_EXERCISE INSTRUCTIONS_
Using the listing below, select the lines with the word "Obtener" and copy them.

_DATA LISTING_
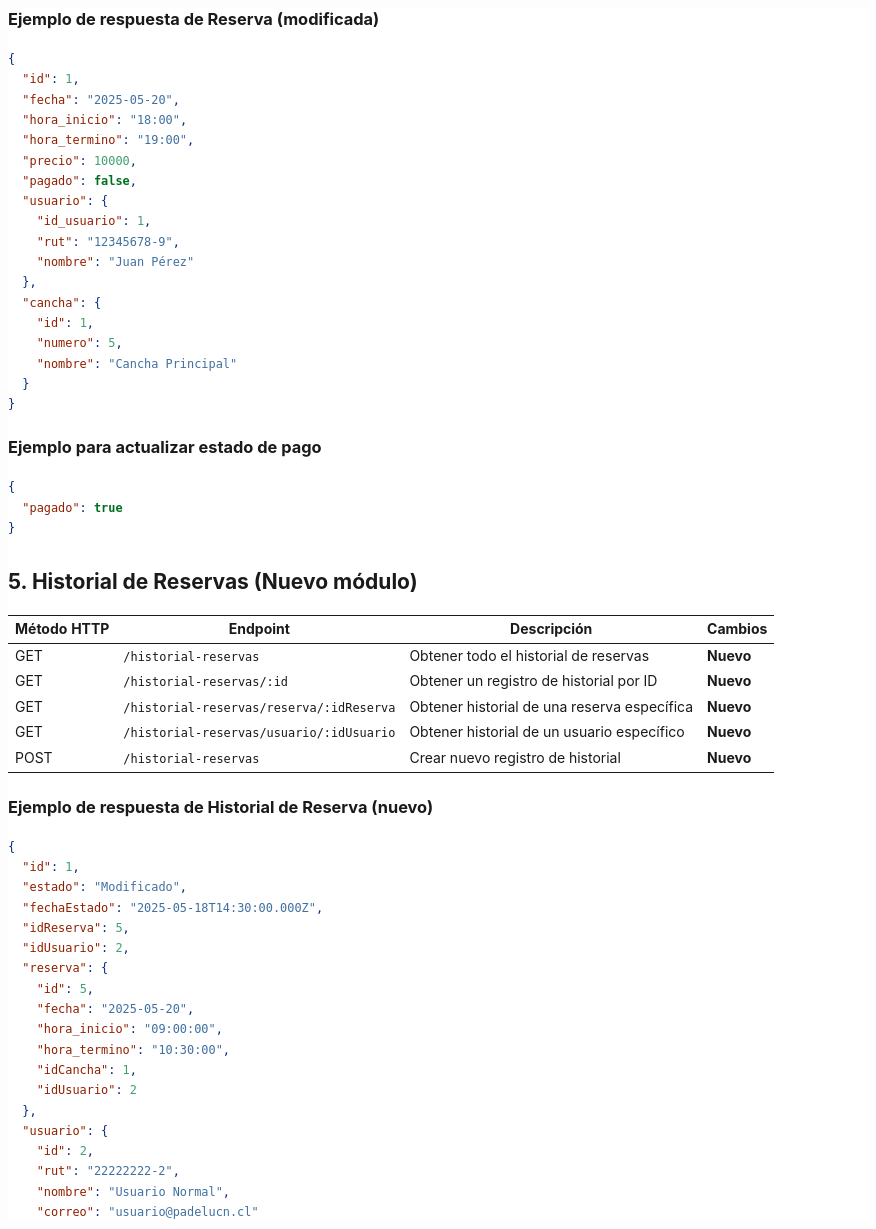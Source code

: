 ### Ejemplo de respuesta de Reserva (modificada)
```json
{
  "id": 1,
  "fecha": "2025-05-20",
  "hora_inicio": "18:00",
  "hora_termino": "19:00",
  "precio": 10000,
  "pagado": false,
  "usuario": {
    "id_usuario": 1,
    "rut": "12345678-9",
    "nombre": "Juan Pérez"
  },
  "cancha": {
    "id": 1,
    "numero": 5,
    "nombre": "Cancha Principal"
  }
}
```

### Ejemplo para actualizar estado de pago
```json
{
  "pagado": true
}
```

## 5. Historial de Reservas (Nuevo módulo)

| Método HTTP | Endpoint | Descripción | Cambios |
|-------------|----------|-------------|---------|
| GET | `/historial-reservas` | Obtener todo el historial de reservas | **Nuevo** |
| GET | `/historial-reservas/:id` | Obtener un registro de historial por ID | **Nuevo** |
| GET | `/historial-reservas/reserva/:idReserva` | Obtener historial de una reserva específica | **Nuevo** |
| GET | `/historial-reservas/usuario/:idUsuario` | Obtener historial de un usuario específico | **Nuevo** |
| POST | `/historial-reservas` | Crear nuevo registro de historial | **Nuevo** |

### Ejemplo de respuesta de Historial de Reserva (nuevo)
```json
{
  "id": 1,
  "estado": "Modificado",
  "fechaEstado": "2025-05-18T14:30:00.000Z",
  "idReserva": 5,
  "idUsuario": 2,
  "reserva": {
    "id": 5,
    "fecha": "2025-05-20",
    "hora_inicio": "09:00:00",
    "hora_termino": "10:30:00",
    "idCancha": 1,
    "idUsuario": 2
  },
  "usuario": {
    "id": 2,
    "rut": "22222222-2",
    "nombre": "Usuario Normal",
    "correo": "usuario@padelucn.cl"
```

_SOLUTION_
| GET | `/historial-reservas` | Obtener todo el historial de reservas | **Nuevo** |
| GET | `/historial-reservas/:id` | Obtener un registro de historial por ID | **Nuevo** |
| GET | `/historial-reservas/reserva/:idReserva` | Obtener historial de una reserva específica | **Nuevo** |
| GET | `/historial-reservas/usuario/:idUsuario` | Obtener historial de un usuario específico | **Nuevo** |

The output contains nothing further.